‘Magic healer’ gets 15 years
Conwoman stole rings, thalis from pensioners
M OTHER of two Charlene Singh will miss the most important years of her kids’ lives after being sent to prison for 15 years for conning 30 pensioners.
Singh, 33, of Pietermaritzburg, ripped off the folk, most of them elderly, of goods worth R600 000 under the guise of being a massage therapist with special healing magnets.
Appearing in the Durban Regional Court last Thursday, Singh pleaded guilty to 30 counts of theft, possession of cocaine and attempting to escape from custody.
She claimed her drug addiction was behind the fraud committed with the help of her friend and ex-boyfriend.
Singh would pretend to massage her victims for free and ask them to remove their jewellery that apparently hindered the full healing power of the magnet.

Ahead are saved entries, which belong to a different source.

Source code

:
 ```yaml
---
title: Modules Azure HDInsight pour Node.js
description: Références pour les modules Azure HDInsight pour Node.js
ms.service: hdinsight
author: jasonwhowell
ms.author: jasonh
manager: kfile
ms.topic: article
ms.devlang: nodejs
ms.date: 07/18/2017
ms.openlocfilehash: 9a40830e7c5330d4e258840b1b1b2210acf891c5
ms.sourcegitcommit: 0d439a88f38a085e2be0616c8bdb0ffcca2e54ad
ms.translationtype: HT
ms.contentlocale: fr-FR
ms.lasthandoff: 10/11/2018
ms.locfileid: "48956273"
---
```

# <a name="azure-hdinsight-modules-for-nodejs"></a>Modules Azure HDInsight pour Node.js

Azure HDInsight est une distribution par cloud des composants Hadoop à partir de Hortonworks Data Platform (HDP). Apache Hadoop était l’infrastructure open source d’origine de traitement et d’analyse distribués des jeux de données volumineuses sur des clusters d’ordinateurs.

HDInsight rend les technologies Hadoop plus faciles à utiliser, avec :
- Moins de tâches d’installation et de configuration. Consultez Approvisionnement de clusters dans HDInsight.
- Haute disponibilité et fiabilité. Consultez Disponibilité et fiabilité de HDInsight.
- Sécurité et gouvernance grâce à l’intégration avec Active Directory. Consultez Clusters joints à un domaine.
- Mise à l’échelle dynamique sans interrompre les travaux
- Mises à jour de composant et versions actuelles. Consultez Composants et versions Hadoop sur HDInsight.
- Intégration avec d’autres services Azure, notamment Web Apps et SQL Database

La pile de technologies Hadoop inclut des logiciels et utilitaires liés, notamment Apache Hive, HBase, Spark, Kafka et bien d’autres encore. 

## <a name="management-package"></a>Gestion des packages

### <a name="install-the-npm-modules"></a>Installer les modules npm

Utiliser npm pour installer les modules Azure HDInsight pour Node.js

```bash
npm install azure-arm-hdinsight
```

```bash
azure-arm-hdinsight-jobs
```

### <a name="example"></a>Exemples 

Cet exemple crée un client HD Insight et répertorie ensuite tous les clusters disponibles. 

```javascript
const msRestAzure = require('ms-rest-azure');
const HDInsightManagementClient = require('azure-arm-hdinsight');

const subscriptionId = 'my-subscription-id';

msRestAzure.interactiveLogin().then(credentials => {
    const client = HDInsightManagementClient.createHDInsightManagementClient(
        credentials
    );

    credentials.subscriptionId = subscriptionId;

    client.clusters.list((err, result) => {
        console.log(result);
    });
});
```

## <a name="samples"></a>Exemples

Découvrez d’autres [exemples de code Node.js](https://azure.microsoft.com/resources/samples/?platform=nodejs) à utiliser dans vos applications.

She would then rush off to her car for a “pain-relief ointment” and never return.
Hawks policeman Captain Jageesh Devnarain Singh, from the Pietermaritzburg Directorate for Priority Crime Investigation, stepped in after a string of isolated cases with the same modus operandi were reported at various police stations.
Victims began sharing their experiences on Facebook and warned the public about the conwoman. This led to more than 30 cases being opened, all pointing to the same person.
Devnarain circulated the information and was called by Durban Point SAPS regarding a couple who were arrested for cocaine possession. He traced Singh to Westville Prison and charged her.
Magistrate Fariedha Mohamed sentenced Singh to 15 years, six months for each count against her.
Devnarain said Singh had helped herself by pleading guilty.
“If she did not then she would have been given a much longer sentence.”
He said her victims were mostly concerned about the priceless items stolen such as wedding rings, thalis, and religious pictures and objects.
He warned people to be cautious when allowing strangers into their homes.
“Don’t open your gates to anyone, no matter how convincing they can be. Secure your property and beware of fraudsters who easily trick people to get what they want.”
Singh’s former mother-in-law, Rahena Khan, 58, however, described her as a wonderful daughter-in-law and mother to her 11-year-old daughter and 17-year-old son.
“My heart goes out to her. We are upset that she was given such a long sentence. While we understand that she has done wrong, there are people who are far more dangerous and are getting away with lighter sentences.”
Singh’s victims were happy with the sentencing and hoped her time in prison would help her reflect on the financial and emotional trauma she had caused to others.
Pinetown pensioner Ann Preen, 82, said people who were able to live with the guilt after targeting the elderly deserved to be behind bars.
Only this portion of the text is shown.